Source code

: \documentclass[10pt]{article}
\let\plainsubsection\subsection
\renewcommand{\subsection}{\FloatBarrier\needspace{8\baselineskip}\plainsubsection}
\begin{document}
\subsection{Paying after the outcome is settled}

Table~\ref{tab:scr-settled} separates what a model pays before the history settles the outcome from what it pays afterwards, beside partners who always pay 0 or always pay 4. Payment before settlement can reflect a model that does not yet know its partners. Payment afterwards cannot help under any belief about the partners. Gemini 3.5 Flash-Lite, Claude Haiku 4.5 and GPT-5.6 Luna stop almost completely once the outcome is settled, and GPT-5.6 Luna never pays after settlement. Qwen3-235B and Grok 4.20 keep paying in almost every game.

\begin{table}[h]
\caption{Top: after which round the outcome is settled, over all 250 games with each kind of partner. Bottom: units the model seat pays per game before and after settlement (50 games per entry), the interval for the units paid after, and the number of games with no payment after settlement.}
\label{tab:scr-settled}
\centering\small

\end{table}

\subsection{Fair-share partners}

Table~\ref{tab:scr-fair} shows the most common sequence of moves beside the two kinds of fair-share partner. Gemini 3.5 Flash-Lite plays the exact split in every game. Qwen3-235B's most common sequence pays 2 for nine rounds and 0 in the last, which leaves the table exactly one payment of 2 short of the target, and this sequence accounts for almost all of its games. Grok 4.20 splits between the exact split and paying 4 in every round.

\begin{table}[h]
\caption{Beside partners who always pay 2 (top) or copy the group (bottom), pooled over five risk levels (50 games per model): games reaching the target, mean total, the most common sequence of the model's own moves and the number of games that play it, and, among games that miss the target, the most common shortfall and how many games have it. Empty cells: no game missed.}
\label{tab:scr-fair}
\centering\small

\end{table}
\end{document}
##########
** WHAT TO WORK ON **
Exactly as shown above, return every record.

** RESPONSE **
Source code

: \documentclass[10pt]{article}
\let\plainsubsection\subsection
\renewcommand{\subsection}{\FloatBarrier\needspace{8\baselineskip}\plainsubsection}
\begin{document}
\subsection{Paying after the outcome is settled}

Table~\ref{tab:scr-settled} separates what a model pays before the history settles the outcome from what it pays afterwards, beside partners who always pay 0 or always pay 4. Payment before settlement can reflect a model that does not yet know its partners. Payment afterwards cannot help under any belief about the partners. Gemini 3.5 Flash-Lite, Claude Haiku 4.5 and GPT-5.6 Luna stop almost completely once the outcome is settled, and GPT-5.6 Luna never pays after settlement. Qwen3-235B and Grok 4.20 keep paying in almost every game.

\begin{table}[h]
\caption{Top: after which round the outcome is settled, over all 250 games with each kind of partner. Bottom: units the model seat pays per game before and after settlement (50 games per entry), the interval for the units paid after, and the number of games with no payment after settlement.}
\label{tab:scr-settled}
\centering\small

\end{table}

\subsection{Fair-share partners}

Table~\ref{tab:scr-fair} shows the most common sequence of moves beside the two kinds of fair-share partner. Gemini 3.5 Flash-Lite plays the exact split in every game. Qwen3-235B's most common sequence pays 2 for nine rounds and 0 in the last, which leaves the table exactly one payment of 2 short of the target, and this sequence accounts for almost all of its games. Grok 4.20 splits between the exact split and paying 4 in every round.

\begin{table}[h]
\caption{Beside partners who always pay 2 (top) or copy the group (bottom), pooled over five risk levels (50 games per model): games reaching the target, mean total, the most common sequence of the model's own moves and the number of games that play it, and, among games that miss the target, the most common shortfall and how many games have it. Empty cells: no game missed.}
\label{tab:scr-fair}
\centering\small

\end{table}
\end{document}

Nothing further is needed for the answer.